AOPA, which represents the major segment of AFSS users, highlighted the OIG’s comment that “[u]sers have ‘no significant complaint’” about the safety or quality of services they receive—a turnaround from a rocky initial transition to flight service privatization…” The association’s website mentioned that ‘AOPA was ‘interviewed extensively’ for the Inspector General’s report, which recognized the association’s advocacy during the development of the original outsourcing agreement’”, Rune Duke, AOPA director of airspace and air traffic.
The OIG report noted that the original AFSS contract, was awarded to Lockheed Martin, but now is resident with Leidos. The current program has been extended through 2019 and the OIG commented on the future of the AFSS service:
“Increased use of Web-based applications has significantly reduced the demand for services from flight service specialists, and consequently, FAA is considering phasing out most specialists and relying on the internet to deliver services. However, FAA has not yet decided what changes it will make to the program or developed a corresponding oversight approach for the contractor and services, and as a result, may not have the appropriate mechanisms in place to ensure the program’s safety and efficiency.”
That comment got the attention of AOPA and may portend a repeat the conflict over the initial AFSS program in which the GA pilots were skeptical of an “unmanned” FSS. Here is the current AOPA concerns:
“AOPA Vice President of Government Affairs Melissa Rudinger said a large-scale phase-out of specialists would not be justified.
‘The removal of this safety critical position is not realistic given what we currently know and the additional questions that are not yet resolved that were identified jointly by the FAA and AOPA. There are significant safety and regulatory challenges that make this proposal problematic and that have failed to be addressed in prior studies by the FAA or over the past year of collaborative study,” she said.
User input—credited as having helped the FAA’s previous cost-savings effort—must play a significant future role as well, said Duke.

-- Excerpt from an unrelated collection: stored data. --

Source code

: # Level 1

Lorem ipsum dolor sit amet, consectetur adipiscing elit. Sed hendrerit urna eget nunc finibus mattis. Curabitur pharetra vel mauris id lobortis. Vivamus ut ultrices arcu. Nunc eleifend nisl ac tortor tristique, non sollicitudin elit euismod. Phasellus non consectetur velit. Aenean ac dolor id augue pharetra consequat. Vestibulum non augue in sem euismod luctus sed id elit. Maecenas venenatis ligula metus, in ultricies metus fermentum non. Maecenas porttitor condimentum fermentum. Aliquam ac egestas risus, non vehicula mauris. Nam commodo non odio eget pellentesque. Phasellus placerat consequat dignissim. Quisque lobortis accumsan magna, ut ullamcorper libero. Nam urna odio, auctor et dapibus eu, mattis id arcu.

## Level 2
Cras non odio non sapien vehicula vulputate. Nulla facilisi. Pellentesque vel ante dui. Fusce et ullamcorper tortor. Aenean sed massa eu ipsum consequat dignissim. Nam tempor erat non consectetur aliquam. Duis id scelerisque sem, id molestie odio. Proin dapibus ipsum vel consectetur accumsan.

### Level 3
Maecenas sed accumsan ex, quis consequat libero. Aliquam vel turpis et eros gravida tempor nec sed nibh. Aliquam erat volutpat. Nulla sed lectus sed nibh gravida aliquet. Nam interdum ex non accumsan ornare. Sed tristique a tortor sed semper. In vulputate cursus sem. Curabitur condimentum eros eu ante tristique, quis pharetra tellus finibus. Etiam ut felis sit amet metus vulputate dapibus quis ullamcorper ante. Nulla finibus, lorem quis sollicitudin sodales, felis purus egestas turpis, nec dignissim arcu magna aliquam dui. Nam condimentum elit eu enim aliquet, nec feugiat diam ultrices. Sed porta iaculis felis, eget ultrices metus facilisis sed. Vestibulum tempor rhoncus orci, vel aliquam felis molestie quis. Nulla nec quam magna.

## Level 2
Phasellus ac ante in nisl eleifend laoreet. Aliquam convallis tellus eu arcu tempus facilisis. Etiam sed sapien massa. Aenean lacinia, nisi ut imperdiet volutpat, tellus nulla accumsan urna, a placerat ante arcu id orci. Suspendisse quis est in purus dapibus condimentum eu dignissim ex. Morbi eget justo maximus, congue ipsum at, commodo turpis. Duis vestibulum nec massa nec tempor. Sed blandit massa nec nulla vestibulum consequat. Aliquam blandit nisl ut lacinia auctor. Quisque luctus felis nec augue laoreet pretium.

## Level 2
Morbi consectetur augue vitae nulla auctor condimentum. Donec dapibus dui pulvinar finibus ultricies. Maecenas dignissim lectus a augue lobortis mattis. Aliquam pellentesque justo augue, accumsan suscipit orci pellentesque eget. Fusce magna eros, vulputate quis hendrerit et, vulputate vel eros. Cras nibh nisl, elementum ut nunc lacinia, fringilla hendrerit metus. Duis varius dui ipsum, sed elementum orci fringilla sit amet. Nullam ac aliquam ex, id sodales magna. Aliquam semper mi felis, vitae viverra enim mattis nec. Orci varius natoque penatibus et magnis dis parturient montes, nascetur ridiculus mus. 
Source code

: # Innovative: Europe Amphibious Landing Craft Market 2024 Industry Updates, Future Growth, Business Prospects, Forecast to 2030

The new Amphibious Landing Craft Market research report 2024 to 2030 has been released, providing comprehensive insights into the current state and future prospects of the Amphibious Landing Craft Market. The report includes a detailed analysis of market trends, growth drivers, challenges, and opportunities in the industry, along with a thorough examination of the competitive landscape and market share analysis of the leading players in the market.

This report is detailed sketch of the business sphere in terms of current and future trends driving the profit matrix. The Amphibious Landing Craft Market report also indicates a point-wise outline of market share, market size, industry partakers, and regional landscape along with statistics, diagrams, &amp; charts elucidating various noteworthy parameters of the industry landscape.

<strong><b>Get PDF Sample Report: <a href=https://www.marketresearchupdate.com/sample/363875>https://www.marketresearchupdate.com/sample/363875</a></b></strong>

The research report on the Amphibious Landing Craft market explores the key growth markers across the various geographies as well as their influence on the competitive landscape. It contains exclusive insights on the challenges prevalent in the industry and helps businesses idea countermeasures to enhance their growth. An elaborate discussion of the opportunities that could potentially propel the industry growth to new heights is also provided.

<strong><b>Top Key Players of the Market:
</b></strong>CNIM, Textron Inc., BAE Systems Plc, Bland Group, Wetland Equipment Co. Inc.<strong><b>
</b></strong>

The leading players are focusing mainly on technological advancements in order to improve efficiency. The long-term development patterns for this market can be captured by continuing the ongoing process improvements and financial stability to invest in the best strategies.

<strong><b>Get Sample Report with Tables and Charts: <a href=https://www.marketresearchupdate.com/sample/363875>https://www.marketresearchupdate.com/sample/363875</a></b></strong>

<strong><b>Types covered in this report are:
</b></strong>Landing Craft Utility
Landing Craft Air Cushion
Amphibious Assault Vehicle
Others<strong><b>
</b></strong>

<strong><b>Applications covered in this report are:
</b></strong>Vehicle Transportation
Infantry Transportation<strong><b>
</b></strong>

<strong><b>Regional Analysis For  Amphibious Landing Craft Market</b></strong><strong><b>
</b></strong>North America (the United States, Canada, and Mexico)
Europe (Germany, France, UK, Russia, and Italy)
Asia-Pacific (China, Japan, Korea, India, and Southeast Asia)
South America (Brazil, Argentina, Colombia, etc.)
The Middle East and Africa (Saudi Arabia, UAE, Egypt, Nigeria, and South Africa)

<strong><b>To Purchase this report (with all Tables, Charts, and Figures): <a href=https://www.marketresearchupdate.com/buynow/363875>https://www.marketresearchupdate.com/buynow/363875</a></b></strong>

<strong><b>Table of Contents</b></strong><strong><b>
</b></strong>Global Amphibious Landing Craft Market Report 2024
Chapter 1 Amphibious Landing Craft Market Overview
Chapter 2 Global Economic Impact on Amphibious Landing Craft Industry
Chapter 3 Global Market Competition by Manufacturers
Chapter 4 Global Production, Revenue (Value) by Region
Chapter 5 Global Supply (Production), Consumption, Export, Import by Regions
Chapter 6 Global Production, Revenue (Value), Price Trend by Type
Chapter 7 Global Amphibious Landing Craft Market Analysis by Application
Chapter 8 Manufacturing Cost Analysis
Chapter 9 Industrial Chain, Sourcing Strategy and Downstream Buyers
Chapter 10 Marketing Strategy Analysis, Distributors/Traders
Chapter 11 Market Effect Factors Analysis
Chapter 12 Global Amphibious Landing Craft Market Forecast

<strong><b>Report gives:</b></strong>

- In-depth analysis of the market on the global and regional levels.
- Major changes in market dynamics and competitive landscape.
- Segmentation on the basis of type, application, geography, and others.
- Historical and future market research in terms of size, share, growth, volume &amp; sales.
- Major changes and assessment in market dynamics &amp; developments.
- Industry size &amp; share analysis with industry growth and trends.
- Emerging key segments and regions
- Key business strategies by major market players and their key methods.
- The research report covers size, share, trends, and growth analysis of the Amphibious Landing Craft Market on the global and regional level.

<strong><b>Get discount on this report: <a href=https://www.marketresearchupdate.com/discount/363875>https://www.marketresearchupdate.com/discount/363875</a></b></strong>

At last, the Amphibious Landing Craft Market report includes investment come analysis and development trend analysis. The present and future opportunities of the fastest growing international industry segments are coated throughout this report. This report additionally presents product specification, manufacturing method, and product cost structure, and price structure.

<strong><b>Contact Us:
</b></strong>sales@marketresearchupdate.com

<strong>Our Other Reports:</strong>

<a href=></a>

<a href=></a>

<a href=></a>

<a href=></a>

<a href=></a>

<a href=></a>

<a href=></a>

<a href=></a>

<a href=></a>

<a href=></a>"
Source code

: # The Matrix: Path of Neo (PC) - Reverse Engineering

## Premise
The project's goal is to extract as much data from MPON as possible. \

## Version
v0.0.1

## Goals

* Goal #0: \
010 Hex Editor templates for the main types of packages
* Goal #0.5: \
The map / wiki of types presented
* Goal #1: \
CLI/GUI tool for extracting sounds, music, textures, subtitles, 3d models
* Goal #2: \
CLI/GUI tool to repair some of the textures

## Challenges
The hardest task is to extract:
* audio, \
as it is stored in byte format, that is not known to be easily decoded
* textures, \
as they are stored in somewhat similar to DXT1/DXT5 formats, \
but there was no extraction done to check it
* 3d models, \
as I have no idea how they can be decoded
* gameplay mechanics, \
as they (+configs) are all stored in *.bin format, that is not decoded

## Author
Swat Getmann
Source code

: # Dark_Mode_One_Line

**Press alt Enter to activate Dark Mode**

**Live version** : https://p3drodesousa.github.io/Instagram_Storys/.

AOPA will remain extensively involved in advocating for general aviation during the development of guiding principles for the next contract as part of a formal agreement with the FAA allowing the association to participate in discussions regarding future requirements.
‘We look forward to working collaboratively with the FAA and other stakeholders as we evaluate future service changes,’ he said. ‘General aviation pilots rely on flight service for critical information, and our goal is to keep this important resource effective and accessible into the future.’”
Leidos believes that it is already providing the services of tomorrow, such as:
- Adverse Condition Alerting Service
- Surveillance-Enhanced Search and Rescue
- Next Generation Briefings
Private sector alternatives have been developing services. In response thereto, the FAA has issued Aviation Weather Services, Advisory Circular 00-45G CHG 2, which describes (for 59 pages) how pilots can/should use available AWS. The National Weather Service has issued a list of Commercial Weather Providers Serving the US.
The existence of these options began about 1950 in response to a growing demand for specialized, “value-added content.” A report explained that although the demand was initially met by government, noted WeatherBank Inc. President and Chief Executive Steve Root, who is also president of the American Weather and Climate Industry Association. Recent technological advances present significant expansion opportunities. “’While only government has the means to build and operate a vast weather infrastructure of satellites and radar,’ Root says, ‘There are things that private industry does that it can do faster, quicker, sweeter, better than government.’ The North American weather enterprise produces content unrivaled elsewhere in the world, adds Root.”
For example, Sirius XM advertises its aviation service heavily and provides real time information to GA cockpits. The industry is growing and the number/types of services are expanding. The availability and increasing reliability/accuracy of these new WX information sources should complicate the FAA’s definition of the long term AFSS plan.
Price pressure forced the move to AFSS. Might not the availability of new private sector options drive towards further automation?